Material for this exercise Start Marker

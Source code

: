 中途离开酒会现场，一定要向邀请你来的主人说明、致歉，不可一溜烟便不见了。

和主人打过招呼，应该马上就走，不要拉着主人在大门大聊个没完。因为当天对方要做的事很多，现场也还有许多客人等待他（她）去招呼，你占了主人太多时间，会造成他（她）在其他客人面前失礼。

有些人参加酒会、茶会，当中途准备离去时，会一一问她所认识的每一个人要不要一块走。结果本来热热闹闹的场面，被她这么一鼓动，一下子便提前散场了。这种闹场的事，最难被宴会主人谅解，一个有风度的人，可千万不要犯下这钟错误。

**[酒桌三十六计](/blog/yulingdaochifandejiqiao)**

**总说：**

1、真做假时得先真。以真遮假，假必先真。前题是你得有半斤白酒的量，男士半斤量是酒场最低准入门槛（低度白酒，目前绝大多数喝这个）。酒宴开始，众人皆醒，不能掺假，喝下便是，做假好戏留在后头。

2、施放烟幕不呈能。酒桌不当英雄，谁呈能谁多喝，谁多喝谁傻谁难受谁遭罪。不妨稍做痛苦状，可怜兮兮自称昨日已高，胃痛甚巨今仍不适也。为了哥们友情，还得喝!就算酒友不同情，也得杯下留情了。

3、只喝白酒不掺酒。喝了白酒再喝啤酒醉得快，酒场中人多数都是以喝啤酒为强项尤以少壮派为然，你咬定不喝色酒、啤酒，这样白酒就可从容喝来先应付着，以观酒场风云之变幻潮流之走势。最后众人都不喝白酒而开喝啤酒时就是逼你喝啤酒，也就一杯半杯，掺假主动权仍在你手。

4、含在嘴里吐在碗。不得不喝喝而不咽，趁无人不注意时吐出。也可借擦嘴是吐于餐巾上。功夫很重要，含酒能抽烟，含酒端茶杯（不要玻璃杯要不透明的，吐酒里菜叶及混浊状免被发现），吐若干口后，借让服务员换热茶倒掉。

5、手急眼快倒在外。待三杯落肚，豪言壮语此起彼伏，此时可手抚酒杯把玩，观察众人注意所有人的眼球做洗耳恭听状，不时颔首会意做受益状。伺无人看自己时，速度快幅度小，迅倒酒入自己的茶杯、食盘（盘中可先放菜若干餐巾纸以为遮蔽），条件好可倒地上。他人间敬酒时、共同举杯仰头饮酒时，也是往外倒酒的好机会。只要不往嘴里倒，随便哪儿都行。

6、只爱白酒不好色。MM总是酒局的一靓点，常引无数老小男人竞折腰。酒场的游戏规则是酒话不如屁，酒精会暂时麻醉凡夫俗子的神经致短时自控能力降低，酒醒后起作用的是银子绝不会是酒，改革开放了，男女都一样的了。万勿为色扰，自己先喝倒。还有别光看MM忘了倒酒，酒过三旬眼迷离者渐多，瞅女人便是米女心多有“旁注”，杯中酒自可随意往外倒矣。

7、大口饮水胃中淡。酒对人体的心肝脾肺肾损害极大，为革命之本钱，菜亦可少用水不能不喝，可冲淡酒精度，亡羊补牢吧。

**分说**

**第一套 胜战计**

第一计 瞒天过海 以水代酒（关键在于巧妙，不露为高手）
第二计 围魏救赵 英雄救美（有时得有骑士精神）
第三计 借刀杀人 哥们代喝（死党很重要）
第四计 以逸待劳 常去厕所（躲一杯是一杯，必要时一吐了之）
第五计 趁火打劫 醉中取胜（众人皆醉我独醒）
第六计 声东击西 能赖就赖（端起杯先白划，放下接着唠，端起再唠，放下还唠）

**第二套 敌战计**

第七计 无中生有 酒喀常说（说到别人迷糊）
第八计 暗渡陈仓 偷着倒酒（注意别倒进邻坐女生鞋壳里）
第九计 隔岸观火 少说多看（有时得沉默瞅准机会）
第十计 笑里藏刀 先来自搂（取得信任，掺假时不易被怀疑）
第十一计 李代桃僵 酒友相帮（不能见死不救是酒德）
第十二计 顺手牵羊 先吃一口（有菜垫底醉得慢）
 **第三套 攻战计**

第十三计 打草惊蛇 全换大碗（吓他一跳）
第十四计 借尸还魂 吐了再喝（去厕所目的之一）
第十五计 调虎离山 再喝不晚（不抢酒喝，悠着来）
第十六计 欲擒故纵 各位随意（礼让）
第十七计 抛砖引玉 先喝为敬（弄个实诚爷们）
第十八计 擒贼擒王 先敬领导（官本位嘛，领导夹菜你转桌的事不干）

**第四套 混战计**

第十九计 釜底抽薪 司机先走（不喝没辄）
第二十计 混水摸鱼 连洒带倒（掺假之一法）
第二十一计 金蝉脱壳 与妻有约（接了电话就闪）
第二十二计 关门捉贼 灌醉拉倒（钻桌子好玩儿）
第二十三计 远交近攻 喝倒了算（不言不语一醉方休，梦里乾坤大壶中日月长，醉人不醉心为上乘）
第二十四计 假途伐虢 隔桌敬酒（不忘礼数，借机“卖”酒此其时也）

Material for this exercise End Marker

Brief: Only the lines from the one containing "第十九计 釜底抽薪 司机先走（不喝没辄）" through the end of the entries above should be written out, exactly and in full.

Answer space:
第十九计 釜底抽薪 司机先走（不喝没辄）
第二十计 混水摸鱼 连洒带倒（掺假之一法）
第二十一计 金蝉脱壳 与妻有约（接了电话就闪）
第二十二计 关门捉贼 灌醉拉倒（钻桌子好玩儿）
第二十三计 远交近攻 喝倒了算（不言不语一醉方休，梦里乾坤大壶中日月长，醉人不醉心为上乘）
第二十四计 假途伐虢 隔桌敬酒（不忘礼数，借机“卖”酒此其时也）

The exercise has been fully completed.